Accontentarsi non significa accettare sempre e comunque un risultato inferiore alla propria aspettativa. Secondo me vuol dire saper valutare a seconda delle situazioni qual’è il massimo ottenibile, essere in grado di capire che non sempre si può ambire al top, anche se raggiungibilissimo in senso assoluto. Ed essere consapevoli che in alcune occasioni si può anche accettare qualcosina meno del proprio desiderio “intero”.
Esempio calcistico : la prima in classifica sfida la penultima. È ovvio che per la capolista farsi andare bene un pari è fuori discussione, ma metti che : dopo un quarto d’ora del primo tempo venga loro espulso il giocatore più forte, dopo altri 5 minuti gli avversari passino in vantaggio, e poi nel resto del match sfiorino il raddoppio a più riprese.
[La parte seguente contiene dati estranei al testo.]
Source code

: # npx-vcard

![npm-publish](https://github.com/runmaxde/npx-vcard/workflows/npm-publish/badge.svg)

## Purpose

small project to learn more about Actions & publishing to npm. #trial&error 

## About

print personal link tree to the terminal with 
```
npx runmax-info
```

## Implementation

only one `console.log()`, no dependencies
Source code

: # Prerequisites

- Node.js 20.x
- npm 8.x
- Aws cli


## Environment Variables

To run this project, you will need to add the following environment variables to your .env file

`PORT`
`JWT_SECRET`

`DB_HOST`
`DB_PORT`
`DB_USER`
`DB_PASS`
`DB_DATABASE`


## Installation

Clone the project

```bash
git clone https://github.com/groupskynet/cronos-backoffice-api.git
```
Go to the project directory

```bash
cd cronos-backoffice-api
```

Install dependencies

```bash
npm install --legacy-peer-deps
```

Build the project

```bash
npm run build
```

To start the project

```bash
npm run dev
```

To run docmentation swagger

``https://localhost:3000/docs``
Ecco che, se per i primi della classe arriva il pareggio nel recupero, il punticino diventa il più dolce degli epiloghi possibili, e diventa uno di quei casi nei quali il mister si presenta al dopo partita con il classico “per come si era messa è un punto d’oro.”
Ecco, in un caso tipo questo ci si accontenta, e si gode pure, a dirla tutta.
Credo fosse più o meno questo che intendeva chi ha coniato il famoso detto.